Data section:
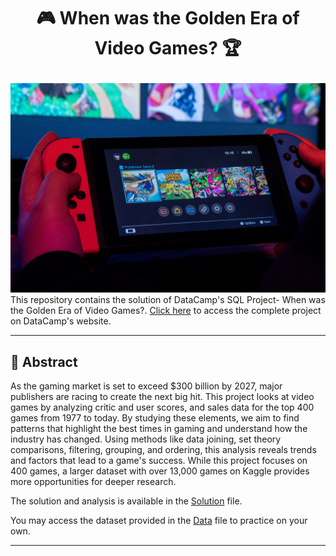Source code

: # <p align="center" style="margin-top: 0px;"> 🎮 When was the Golden Era of Video Games? 🏆

<img src ="video%20game.png">
This repository contains the solution of DataCamp's SQL Project- When was the Golden Era of Video Games?. <a href = "https://projects.datacamp.com/projects/2013">Click here</a> to access the complete project on DataCamp's website. 

---
## 🧾 Abstract
As the gaming market is set to exceed $300 billion by 2027, major publishers are racing to create the next big hit. This project looks at video games by analyzing critic and user scores, and sales data for the top 400 games from 1977 to today. By studying these elements, we aim to find patterns that highlight the best times in gaming and understand how the industry has changed. Using methods like data joining, set theory comparisons, filtering, grouping, and ordering, this analysis reveals trends and factors that lead to a game's success. While this project focuses on 400 games, a larger dataset with over 13,000 games on Kaggle provides more opportunities for deeper research.


The solution and analysis is available in the [Solution](Solution.md) file.

You may access the dataset provided in the [Data](Data) file to practice on your own. 


--- 

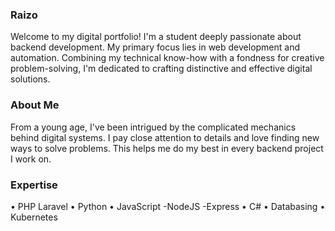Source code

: ### Raizo

Welcome to my digital portfolio! I'm a student deeply passionate about backend development. My primary focus lies in web development and automation. Combining my technical know-how with a fondness for creative problem-solving, I'm dedicated to crafting distinctive and effective digital solutions.

### About Me

From a young age, I've been intrigued by the complicated mechanics behind digital systems. I pay close attention to details and love finding new ways to solve problems. This helps me do my best in every backend project I work on.

### Expertise

• PHP
Laravel
• Python
• JavaScript
  -NodeJS
  -Express
• C#
• Databasing
• Kubernetes
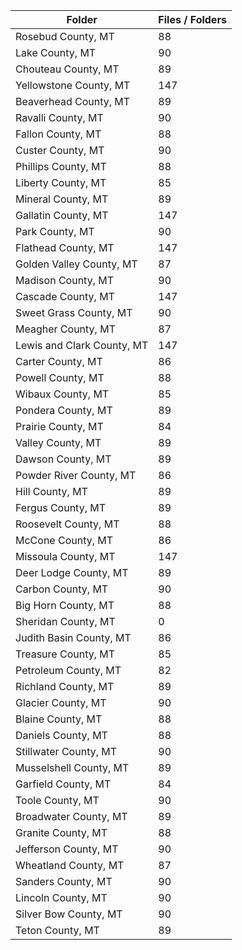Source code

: | Folder                     |   Files / Folders |
|----------------------------|-------------------|
| Rosebud County, MT         |                88 |
| Lake County, MT            |                90 |
| Chouteau County, MT        |                89 |
| Yellowstone County, MT     |               147 |
| Beaverhead County, MT      |                89 |
| Ravalli County, MT         |                90 |
| Fallon County, MT          |                88 |
| Custer County, MT          |                90 |
| Phillips County, MT        |                88 |
| Liberty County, MT         |                85 |
| Mineral County, MT         |                89 |
| Gallatin County, MT        |               147 |
| Park County, MT            |                90 |
| Flathead County, MT        |               147 |
| Golden Valley County, MT   |                87 |
| Madison County, MT         |                90 |
| Cascade County, MT         |               147 |
| Sweet Grass County, MT     |                90 |
| Meagher County, MT         |                87 |
| Lewis and Clark County, MT |               147 |
| Carter County, MT          |                86 |
| Powell County, MT          |                88 |
| Wibaux County, MT          |                85 |
| Pondera County, MT         |                89 |
| Prairie County, MT         |                84 |
| Valley County, MT          |                89 |
| Dawson County, MT          |                89 |
| Powder River County, MT    |                86 |
| Hill County, MT            |                89 |
| Fergus County, MT          |                89 |
| Roosevelt County, MT       |                88 |
| McCone County, MT          |                86 |
| Missoula County, MT        |               147 |
| Deer Lodge County, MT      |                89 |
| Carbon County, MT          |                90 |
| Big Horn County, MT        |                88 |
| Sheridan County, MT        |                 0 |
| Judith Basin County, MT    |                86 |
| Treasure County, MT        |                85 |
| Petroleum County, MT       |                82 |
| Richland County, MT        |                89 |
| Glacier County, MT         |                90 |
| Blaine County, MT          |                88 |
| Daniels County, MT         |                88 |
| Stillwater County, MT      |                90 |
| Musselshell County, MT     |                89 |
| Garfield County, MT        |                84 |
| Toole County, MT           |                90 |
| Broadwater County, MT      |                89 |
| Granite County, MT         |                88 |
| Jefferson County, MT       |                90 |
| Wheatland County, MT       |                87 |
| Sanders County, MT         |                90 |
| Lincoln County, MT         |                90 |
| Silver Bow County, MT      |                90 |
| Teton County, MT           |                89 |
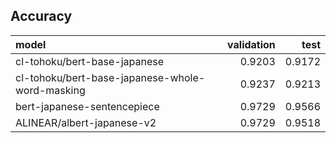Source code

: ## Accuracy
|model|validation|test|
|:----|---------:|---:|
|cl-tohoku/bert-base-japanese|0.9203|0.9172|
|cl-tohoku/bert-base-japanese-whole-word-masking|0.9237|0.9213|
|bert-japanese-sentencepiece|0.9729|0.9566|
|ALINEAR/albert-japanese-v2|0.9729|0.9518|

Task directions: Above are the entries. Quote exactly the lines from the one bearing "Chouteau County, MT" through the one bearing "Hill County, MT".

Exercise response:
| Chouteau County, MT        |                89 |
| Yellowstone County, MT     |               147 |
| Beaverhead County, MT      |                89 |
| Ravalli County, MT         |                90 |
| Fallon County, MT          |                88 |
| Custer County, MT          |                90 |
| Phillips County, MT        |                88 |
| Liberty County, MT         |                85 |
| Mineral County, MT         |                89 |
| Gallatin County, MT        |               147 |
| Park County, MT            |                90 |
| Flathead County, MT        |               147 |
| Golden Valley County, MT   |                87 |
| Madison County, MT         |                90 |
| Cascade County, MT         |               147 |
| Sweet Grass County, MT     |                90 |
| Meagher County, MT         |                87 |
| Lewis and Clark County, MT |               147 |
| Carter County, MT          |                86 |
| Powell County, MT          |                88 |
| Wibaux County, MT          |                85 |
| Pondera County, MT         |                89 |
| Prairie County, MT         |                84 |
| Valley County, MT          |                89 |
| Dawson County, MT          |                89 |
| Powder River County, MT    |                86 |
| Hill County, MT            |                89 |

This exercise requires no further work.